Vertragsverletzungsverfahren sind nicht auf bestimmte Steuerarten begrenzt. Sie können für jede Regelung, die einen grenzüberschreitenden Sachverhalt besteuert, eingeleitet werden.
2 Inhalt
Das Vertragsverletzungsverfahren gem. Art. 258 AEUV ist in 3 Stufen gegliedert. Die erste Stufe bildet das Aufforderungs- bzw. Mahnschreiben der EU-Kommission an den jeweiligen Mitgliedstaat. In diesem Mahnschreiben macht die EU-Kommission auf einen aus ihrer Sicht vorliegenden Verstoß gegen den AEUV aufmerksam und fordert den jeweiligen Mitgliedstaat zur Stellungnahme und ggf. Abhilfe auf. Diese Stufe ist ein förmliches Auskunftsverfahren, das vertraulich bleibt und dessen Ergebnisse nicht veröffentlicht werden. Der jeweilige Mitgliedstaat kann auf das Mahnschreiben in zweifacher Weise reagieren: Er kann darlegen, warum die angegriffene Maßnahme aus seiner Sicht nicht gegen das Europarecht verstößt, oder er kann Abhilfe zusichern oder schaffen. Sofern es sich bei der angegriffenen Maßnahme – wie regelmäßig – um eine gesetzliche Regelung handelt, bedeutet dies, dass eine Gesetzesänderung zu erfolgen hat, um Abhilfe zu schaffen. Die bloße Nichtanwendung, z. B. durch ein BMF-Schreiben, gilt regelmäßig nicht als Abhilfe. Die Abhilfe muss die gleiche Form aufweisen wie der Eingriff.
Wird auf der ersten Stufe keine Abhilfe geschaffen und kann der jeweilige Mitgliedstaat die EU-Kommission nicht von der Europarechtskonformität der angegriffenen Maßnahme überzeugen, geht das Vertragsverletzungsverfahren in die zweite Phase. Auf der zweiten Stufe wird eine mit Gründen versehene Stellungnahme der EU-Kommission an den Mitgliedstaat versendet. Darin wird die Europarechtswidrigkeit der Maßnahme begründet. Die Begründung beruht auf den auf der ersten Stufe ausgetauschten Argumenten und Ansichten. Die mit Gründen versehene Stellungnahme wird in Form von Pressemitteilungen der EU-Kommission veröffentlicht und kann von dem Stpfl. eingesehen werden. Diesen Veröffentlichungen kommt eine gewisse Breitenwirkung zu, da daraus – auch wenn im konkreten Fall eine ausl. Maßnahme angegriffen wird – die Ansicht der EU-Kommission zu vergleichbaren inl. Regelungen abgeleitet werden kann. Teilweise werden bestimmte Problembereiche flächendeckend von der EU-Kommission angegriffen. In diesem Fall werden Vertragsverletzungsverfahren gegen mehrere Staaten eingeleitet, die eine vergleichbare Regelung haben. Auch wenn die Auffassung der EU-Kommission dem Stpfl. bekannt ist, kann er daraus für seine eigene Situation keine unmittelbaren Vorteile ziehen. Die fragliche Regelung des nationalen Rechts bleibt anwendbar, insbesondere ist noch keine vorläufige Festsetzung gem. § 165 Abs. 1 S. 2 Nr. 3 AO möglich.

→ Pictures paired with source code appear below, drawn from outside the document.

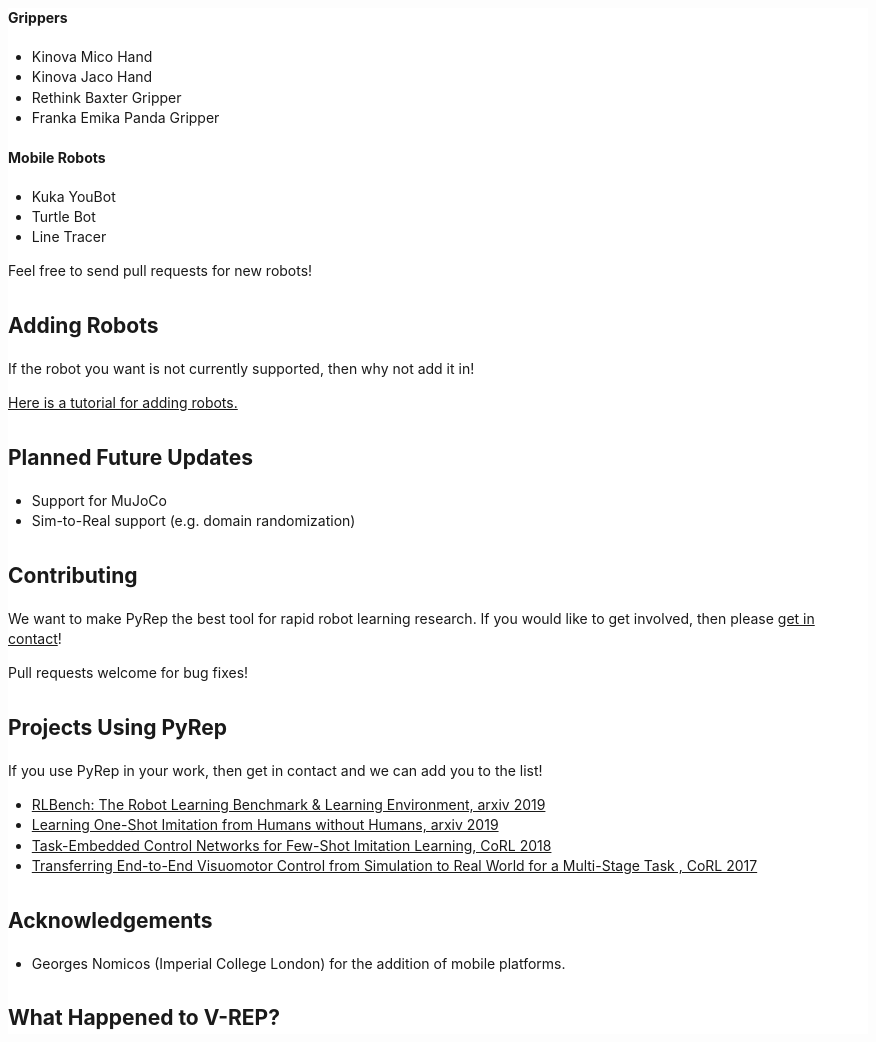 #### Grippers

- Kinova Mico Hand
- Kinova Jaco Hand
- Rethink Baxter Gripper
- Franka Emika Panda Gripper

#### Mobile Robots

- Kuka YouBot
- Turtle Bot
- Line Tracer

Feel free to send pull requests for new robots!

## Adding Robots

If the robot you want is not currently supported, then why not add it in!

[Here is a tutorial for adding robots.](tutorials/adding_robots.md)

## Planned Future Updates

- Support for MuJoCo
- Sim-to-Real support (e.g. domain randomization)

## Contributing

We want to make PyRep the best tool for rapid robot learning research. If you would like to get involved, then please [get in contact](https://www.doc.ic.ac.uk/~slj12/)!

Pull requests welcome for bug fixes!

## Projects Using PyRep

If you use PyRep in your work, then get in contact and we can add you to the list!

- [RLBench: The Robot Learning Benchmark & Learning Environment, arxiv 2019](https://arxiv.org/abs/1909.12271)
- [Learning One-Shot Imitation from Humans without Humans, arxiv 2019](https://arxiv.org/abs/1911.01103)
- [Task-Embedded Control Networks for Few-Shot Imitation Learning, CoRL 2018](https://arxiv.org/abs/1810.03237)
- [Transferring End-to-End Visuomotor Control from Simulation to Real World for a Multi-Stage Task
, CoRL 2017](https://arxiv.org/abs/1707.02267)

## Acknowledgements

- Georges Nomicos (Imperial College London) for the addition of mobile platforms.

## What Happened to V-REP?
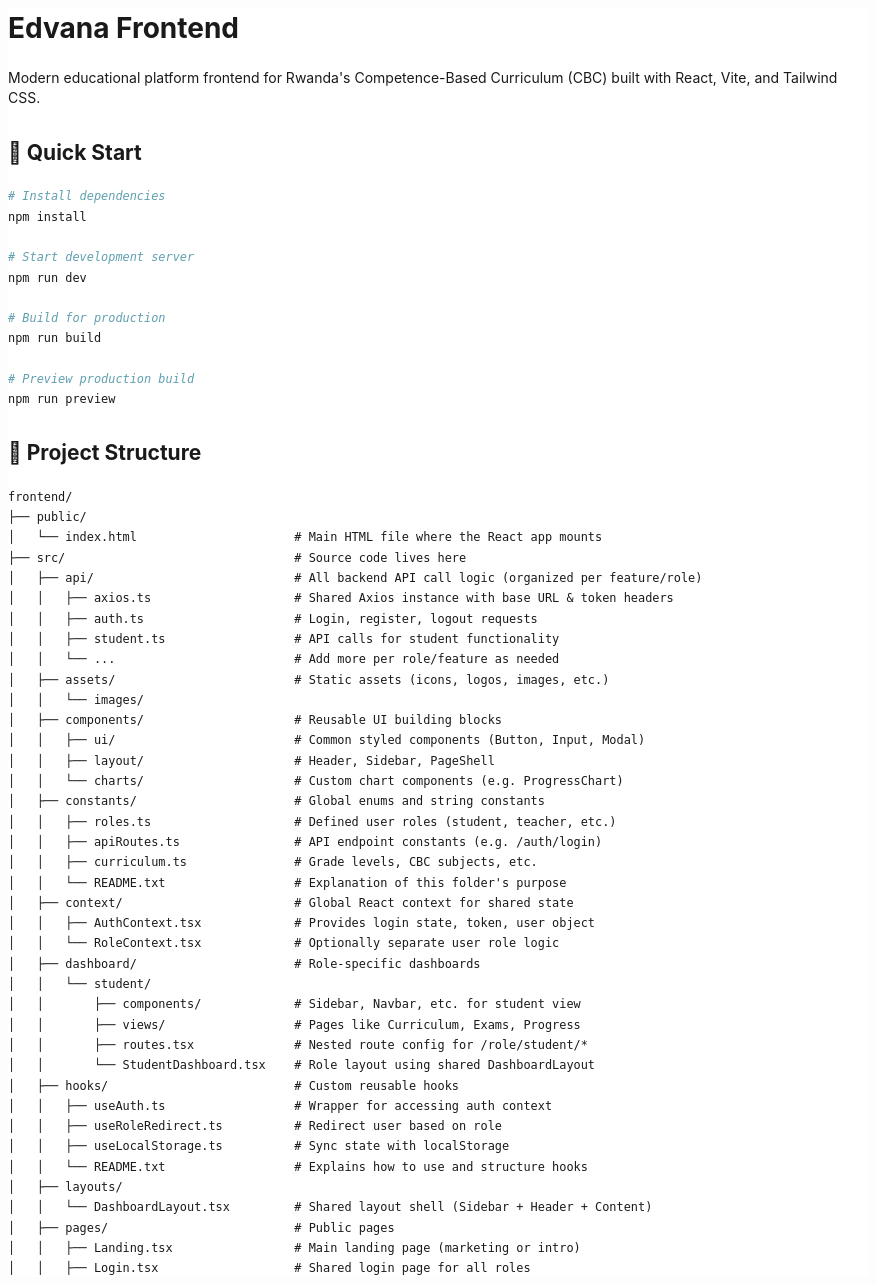 # Edvana Frontend

Modern educational platform frontend for Rwanda's Competence-Based Curriculum (CBC) built with React, Vite, and Tailwind CSS.

## 🚀 Quick Start

```bash
# Install dependencies
npm install

# Start development server
npm run dev

# Build for production
npm run build

# Preview production build
npm run preview
```

## 📁 Project Structure

```
frontend/
├── public/
│   └── index.html                      # Main HTML file where the React app mounts
├── src/                                # Source code lives here
│   ├── api/                            # All backend API call logic (organized per feature/role)
│   │   ├── axios.ts                    # Shared Axios instance with base URL & token headers
│   │   ├── auth.ts                     # Login, register, logout requests
│   │   ├── student.ts                  # API calls for student functionality
│   │   └── ...                         # Add more per role/feature as needed
│   ├── assets/                         # Static assets (icons, logos, images, etc.)
│   │   └── images/
│   ├── components/                     # Reusable UI building blocks
│   │   ├── ui/                         # Common styled components (Button, Input, Modal)
│   │   ├── layout/                     # Header, Sidebar, PageShell
│   │   └── charts/                     # Custom chart components (e.g. ProgressChart)
│   ├── constants/                      # Global enums and string constants
│   │   ├── roles.ts                    # Defined user roles (student, teacher, etc.)
│   │   ├── apiRoutes.ts                # API endpoint constants (e.g. /auth/login)
│   │   ├── curriculum.ts               # Grade levels, CBC subjects, etc.
│   │   └── README.txt                  # Explanation of this folder's purpose
│   ├── context/                        # Global React context for shared state
│   │   ├── AuthContext.tsx             # Provides login state, token, user object
│   │   └── RoleContext.tsx             # Optionally separate user role logic
│   ├── dashboard/                      # Role-specific dashboards
│   │   └── student/
│   │       ├── components/             # Sidebar, Navbar, etc. for student view
│   │       ├── views/                  # Pages like Curriculum, Exams, Progress
│   │       ├── routes.tsx              # Nested route config for /role/student/*
│   │       └── StudentDashboard.tsx    # Role layout using shared DashboardLayout
│   ├── hooks/                          # Custom reusable hooks
│   │   ├── useAuth.ts                  # Wrapper for accessing auth context
│   │   ├── useRoleRedirect.ts          # Redirect user based on role
│   │   ├── useLocalStorage.ts          # Sync state with localStorage
│   │   └── README.txt                  # Explains how to use and structure hooks
│   ├── layouts/
│   │   └── DashboardLayout.tsx         # Shared layout shell (Sidebar + Header + Content)
│   ├── pages/                          # Public pages
│   │   ├── Landing.tsx                 # Main landing page (marketing or intro)
│   │   ├── Login.tsx                   # Shared login page for all roles
```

Sofern auch nach Erhalt der begründeten Stellungnahme keine Abhilfe durch den betroffenen Mitgliedstaat erfolgt, kann die dritte Stufe des Vertragsverletzungsverfahrens eingeleitet werden. Die dritte Stufe bedeutet die Anrufung des EuGH. In diesem Verfahren verklagt die EU-Kommission den jeweiligen Mitgliedstaat wegen des Verstoßes gegen den AEUV. Der einzelne Stpfl. ist an diesem Verfahren nicht beteiligt. Mit Urteil des EuGH wird dann endgültig über die Europarechtswidrigkeit bzw. -konformität entschieden. Bis zum Urteil kann die jeweilige Steuerfestsetzung vorläufig gem. § 165 Abs. 1 S. 2 Nr. 3 AO erfolgen.
Der Verstoß gegen den AEUV, der in einem Vertragsverletzungsverfahren gerügt werden kann, kann in jeder Maßnahme eines Mitgliedstaats liegen (Verwaltungshandeln, Gesetzgebung, Rspr.). Regelmäßig wird aber eine gesetzliche Regelung Gegenstand des Verfahrens sein. In der Vergangenheit wurden stets Verstöße gegen die europäischen Grundfreiheiten gerügt. Zuletzt wurde aber auch ein Vertragsverletzungsverfahren wegen Verstoßes gegen das Europäische Beihilfeverbot eingeleitet.
3 Praxisfragen
Die EU-Kommission muss jeden Verstoß gegen den AEUV aufnehmen und ein Vertragsverletzungsverfahren einleiten. Auch wenn dem Stpfl. im Vertragsverletzungsverfahren kein subjektives Recht zusteht, kann er ein solches initiieren, wenn er von der Europarechtswidrigkeit einer Regelung überzeugt ist. Er kann diesen Verstoß der EU-Kommission in einem einfachen ...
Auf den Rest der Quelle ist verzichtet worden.